Die Definition findet sich in § 22 Abs. 1 Satz 3 MiloG. Wer sich für eine begrenzte Zeit einer bestimmten betrieblichen Tätigkeit unterzieht, die der Vorbereitung auf die berufliche Tätigkeit und zum Erwerb praktischer Kenntnisse dient, wird als Praktikant bezeichnet. Es darf sich nicht um eine Berufsausbildung (im Sinne des BbiG – Berufsbildungsgesetz) oder eine vergleichbare, praktische Ausbildung handeln.

Es liegt also nur dann ein Praktikantenverhältnis vor, wenn dem Ganzen kein Arbeitsverhältnis unterliegt und somit nicht die Arbeitsleistung an sich, sondern das Erreichen von Ausbildungs- und Lehrzielen im Fokus der Tätigkeit stehen.

Auch bei Praktikanten: Ausnahmen bestätigen die Regel

Dem Praktikanten steht die übliche Vergütung zu, mindestens in Höhe des gesetzlich vorgeschriebenen Mindestlohns. Dazu zählen auch die Teilzeitbeschäftigungen von Studenten, die mit dem Praktikum ihren Lebensunterhalt finanzieren oder ihre Tätigkeit als Werkstudent verrichten. Wenn es sich um ein tatsächliches Praktikum handelt, muss differenziert werden.

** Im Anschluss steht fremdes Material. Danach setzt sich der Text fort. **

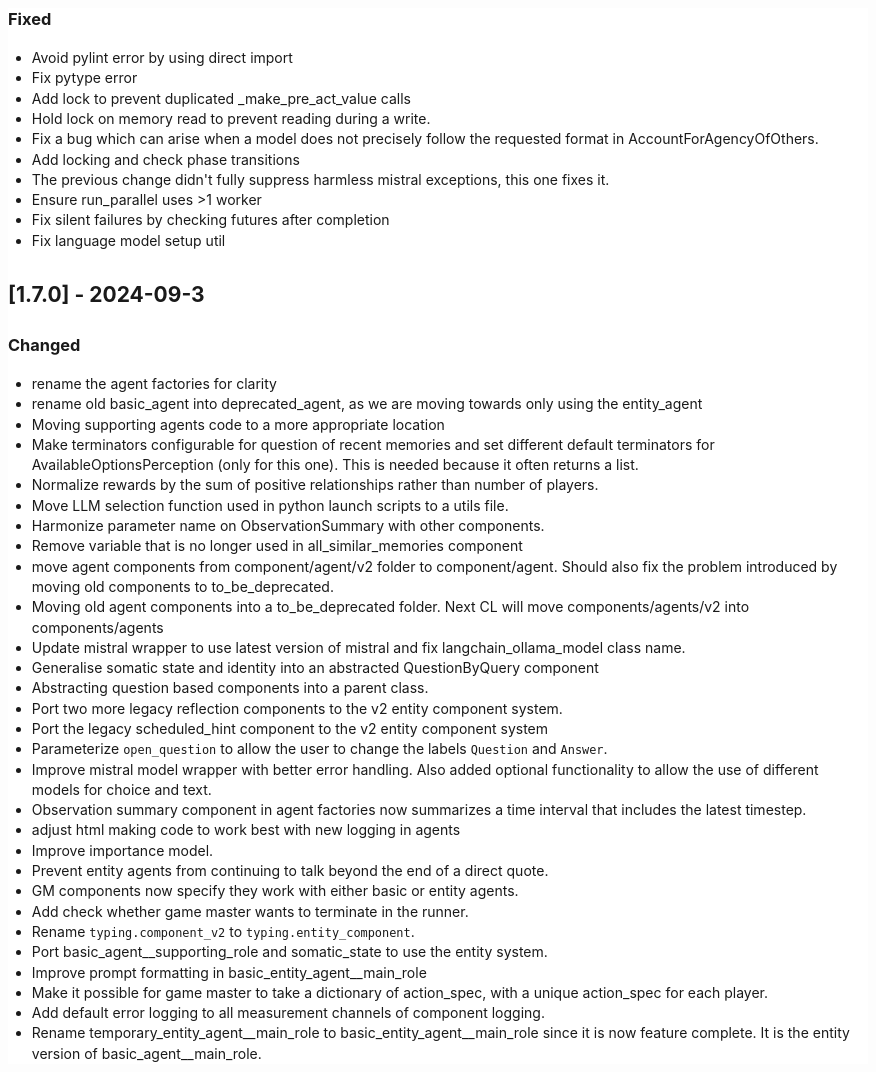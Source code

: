 ### Fixed

- Avoid pylint error by using direct import
- Fix pytype error
- Add lock to prevent duplicated _make_pre_act_value calls
- Hold lock on memory read to prevent reading during a write.
- Fix a bug which can arise when a model does not precisely follow the requested format in AccountForAgencyOfOthers.
- Add locking and check phase transitions
- The previous change didn't fully suppress harmless mistral exceptions, this one fixes it.
- Ensure run_parallel uses >1 worker
- Fix silent failures by checking futures after completion
- Fix language model setup util

## [1.7.0] - 2024-09-3

### Changed

- rename the agent factories for clarity
- rename old basic_agent into deprecated_agent, as we are moving towards only using the entity_agent
- Moving supporting agents code to a more appropriate location
- Make terminators configurable for question of recent memories and set
different default terminators for AvailableOptionsPerception (only for this
one). This is needed because it often returns a list.
- Normalize rewards by the sum of positive relationships rather than number of
players.
- Move LLM selection function used in python launch scripts to a utils file.
- Harmonize parameter name on ObservationSummary with other components.
- Remove variable that is no longer used in all_similar_memories component
- move agent components from component/agent/v2 folder to component/agent.
Should also fix the problem introduced by moving old components to
to_be_deprecated.
- Moving old agent components into a to_be_deprecated folder. Next CL will move
components/agents/v2 into components/agents
- Update mistral wrapper to use latest version of mistral and fix
langchain_ollama_model class name.
- Generalise somatic state and identity into an abstracted QuestionByQuery
component
- Abstracting question based components into a parent class.
- Port two more legacy reflection components to the v2 entity component system.
- Port the legacy scheduled_hint component to the v2 entity component system
- Parameterize `open_question` to allow the user to change the labels `Question`
and `Answer`.
- Improve mistral model wrapper with better error handling. Also added optional
functionality to allow the use of different models for choice and text.
- Observation summary component in agent factories now summarizes a time
interval that includes the latest timestep.
- adjust html making code to work best with new logging in agents
- Improve importance model.
- Prevent entity agents from continuing to talk beyond the end of a direct
quote.
- GM components now specify they work with either basic or entity agents.
- Add check whether game master wants to terminate in the runner.
- Rename `typing.component_v2` to `typing.entity_component`.
- Port basic_agent__supporting_role and somatic_state to use the entity system.
- Improve prompt formatting in basic_entity_agent__main_role
- Make it possible for game master to take a dictionary of action_spec, with a
unique action_spec for each player.
- Add default error logging to all measurement channels of component logging.
- Rename temporary_entity_agent__main_role to basic_entity_agent__main_role
since it is now feature complete. It is the entity version of
basic_agent__main_role.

Im Sinne des MiloG gibt es vier Ausnahme-Gruppen, die nicht als Arbeitnehmer gelten und somit der Anspruch auf den Mindestlohn entfällt. Dies ist im Falle von:

  • Ein Praktikant muss im Rahmen einer Ausbildungsverordnung oder einer schulrechtlichen oder hochschulrechtlichen Bestimmung ein Pflichtpraktikum Ebenso, wenn der Praktikant ein Praktikum im Rahmen der Ausbildung an der gesetzlich geregelten Berufsakademie leisten muss, hat er keinen Anspruch auf Mindestlohn.
  • Absolviert der Praktikant ein bis zu drei Monate andauerndes Praktikum, das zur Orientierung einer Berufsausbildung dient oder muss er das Praktikum für die Aufnahme des Studiums leisten, muss der Arbeitgeber keinen Mindestlohn zahlen.
  • Die dritte Gruppe ist die, bei denen Praktikanten das Praktikum im Rahmen einer Berufs- oder Hochschulausbildung leisten müssen – bis zu einer Dauer von drei Monaten. Dabei darf zuvor kein Praktikumsverhältnis bei dem gleichen Unternehmen bestanden haben.
  • Dient das Praktikum als Einstiegsqualifizierung nach § 54a des Dritten Buches Sozialgesetzbuch oder nimmt der Praktikant an einer Berufsausbildungsvorbereitung im Sinne des §§ 68 bis 70 des Berufsbildungsgesetzes teil, ist ebenfalls kein Mindestlohn zu zahlen.

Liegt eine der vier genannten Ausnahmen vor, liegt die Darlegungs- und Beweislast beim Arbeitgeber. Marco Ferne – , Rechtsanwalt und Fachanwalt für Arbeitsrecht bei Beiten Burkhardt in München rät den Unternehmen, sich die Prüfungsordnung als auch das Pflichtenheft vorlegen zu lassen. Denn aus diesen ergibt sich, welche Praktika der Student absolviert hat.